## [MATERIAL PROVIDED]
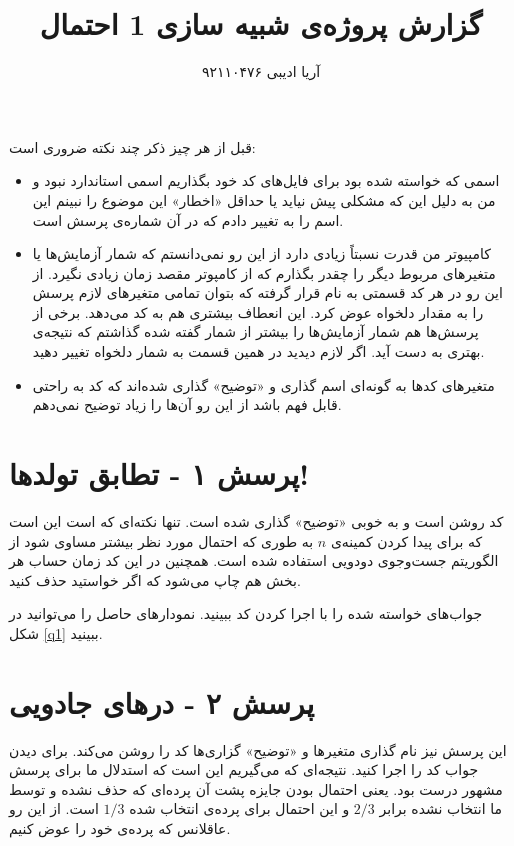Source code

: \documentclass[11pt]{article}
\title{گزارش پروژه‌ی شبیه سازی 1 احتمال}
\author{آریا ادیبی ۹۲۱۱۰۴۷۶}
\date{}
\theoremstyle{definition}
\theoremstyle{lemma}
\theoremstyle{remark}
\begin{document}
	\maketitle
	
	 قبل از هر چیز ذکر چند نکته ضروری است:
	 \begin{itemize}
	 	\item
	 	اسمی که خواسته شده بود برای فایل‌های کد خود بگذاریم اسمی استاندارد نبود و من به دلیل
	 	این که مشکلی پیش نیاید یا حداقل «اخطار» این موضوع را نبینم این اسم را به
	 	تغییر دادم که در آن
	 	شماره‌ی پرسش است.
	 	
	 	\item
	 	کامپیوتر من قدرت نسبتاً زیادی دارد از این رو نمی‌دانستم که شمار آزمایش‌ها یا متغیر‌های 
	 	مربوط دیگر را چقدر بگذارم که از کامپوتر مقصد زمان زیادی نگیرد. از این رو در هر کد 
	 	قسمتی به نام
	 	قرار گرفته که بتوان تمامی متغیر‌های لازم پرسش را به مقدار دلخواه عوض کرد. این انعطاف
	 	بیشتری هم به کد می‌دهد. برخی از پرسش‌ها هم شمار آزمایش‌ها را بیشتر از شمار گفته شده
	 	گذاشتم که نتیجه‌ی بهتری به دست آید. اگر لازم دیدید در همین قسمت به شمار دلخواه تغییر دهید.
	 	
	 	\item
	 	متغیر‌های کد‌ها به گونه‌ای اسم گذاری و «توضیح» گذاری شده‌اند که کد به راحتی قابل فهم باشد
	 	از این رو آن‌ها را زیاد توضیح نمی‌دهم.
	 \end{itemize}
 	
 	\section{پرسش ۱ - تطابق تولد‌ها!}
 	کد روشن است و به خوبی «توضیح» گذاری شده است. تنها نکته‌ای که است این است که برای پیدا کردن
 	کمینه‌ی 
 	$n$
 	به طوری که احتمال مورد نظر بیشتر مساوی 
 	شود از الگوریتم جست‌وجوی دودویی استفاده شده است.
 	همچنین در این کد زمان حساب هر بخش هم چاپ می‌شود که اگر خواستید حذف کنید.
 	
 	جواب‌های خواسته شده را با اجرا کردن کد ببینید. 
 	نمودار‌های حاصل را می‌توانید در
 	\textcolor{darkishBlue}{شکل}
 	\ref{q1}
 	ببینید.
	\section{پرسش ۲ - در‌های جادویی}
	این پرسش نیز نام گذاری متغیر‌ها و «توضیح» گزاری‌ها کد را روشن می‌کند. برای دیدن جواب
	کد را اجرا کنید.
	نتیجه‌ای که می‌گیریم این است که استدلال ما برای پرسش مشهور
	درست بود. یعنی احتمال بودن جایزه پشت آن پرده‌ای که حذف نشده و توسط ما انتخاب نشده 
	برابر 
	$2/3$
	و این احتمال برای پرده‌ی انتخاب شده 
	$1/3$
	است. از این رو عاقلانس که پرده‌ی خود را عوض کنیم.
\end{document}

## [REQUIRED WORK]
Reproduce the listing above exactly, excluding all pictures.

## [PROBLEM SOLUTION]
Source code

: \documentclass[11pt]{article}
\title{گزارش پروژه‌ی شبیه سازی 1 احتمال}
\author{آریا ادیبی ۹۲۱۱۰۴۷۶}
\date{}
\theoremstyle{definition}
\theoremstyle{lemma}
\theoremstyle{remark}
\begin{document}
	\maketitle
	
	 قبل از هر چیز ذکر چند نکته ضروری است:
	 \begin{itemize}
	 	\item
	 	اسمی که خواسته شده بود برای فایل‌های کد خود بگذاریم اسمی استاندارد نبود و من به دلیل
	 	این که مشکلی پیش نیاید یا حداقل «اخطار» این موضوع را نبینم این اسم را به
	 	تغییر دادم که در آن
	 	شماره‌ی پرسش است.
	 	
	 	\item
	 	کامپیوتر من قدرت نسبتاً زیادی دارد از این رو نمی‌دانستم که شمار آزمایش‌ها یا متغیر‌های 
	 	مربوط دیگر را چقدر بگذارم که از کامپوتر مقصد زمان زیادی نگیرد. از این رو در هر کد 
	 	قسمتی به نام
	 	قرار گرفته که بتوان تمامی متغیر‌های لازم پرسش را به مقدار دلخواه عوض کرد. این انعطاف
	 	بیشتری هم به کد می‌دهد. برخی از پرسش‌ها هم شمار آزمایش‌ها را بیشتر از شمار گفته شده
	 	گذاشتم که نتیجه‌ی بهتری به دست آید. اگر لازم دیدید در همین قسمت به شمار دلخواه تغییر دهید.
	 	
	 	\item
	 	متغیر‌های کد‌ها به گونه‌ای اسم گذاری و «توضیح» گذاری شده‌اند که کد به راحتی قابل فهم باشد
	 	از این رو آن‌ها را زیاد توضیح نمی‌دهم.
	 \end{itemize}
 	
 	\section{پرسش ۱ - تطابق تولد‌ها!}
 	کد روشن است و به خوبی «توضیح» گذاری شده است. تنها نکته‌ای که است این است که برای پیدا کردن
 	کمینه‌ی 
 	$n$
 	به طوری که احتمال مورد نظر بیشتر مساوی 
 	شود از الگوریتم جست‌وجوی دودویی استفاده شده است.
 	همچنین در این کد زمان حساب هر بخش هم چاپ می‌شود که اگر خواستید حذف کنید.
 	
 	جواب‌های خواسته شده را با اجرا کردن کد ببینید. 
 	نمودار‌های حاصل را می‌توانید در
 	\textcolor{darkishBlue}{شکل}
 	\ref{q1}
 	ببینید.
	\section{پرسش ۲ - در‌های جادویی}
	این پرسش نیز نام گذاری متغیر‌ها و «توضیح» گزاری‌ها کد را روشن می‌کند. برای دیدن جواب
	کد را اجرا کنید.
	نتیجه‌ای که می‌گیریم این است که استدلال ما برای پرسش مشهور
	درست بود. یعنی احتمال بودن جایزه پشت آن پرده‌ای که حذف نشده و توسط ما انتخاب نشده 
	برابر 
	$2/3$
	و این احتمال برای پرده‌ی انتخاب شده 
	$1/3$
	است. از این رو عاقلانس که پرده‌ی خود را عوض کنیم.
\end{document}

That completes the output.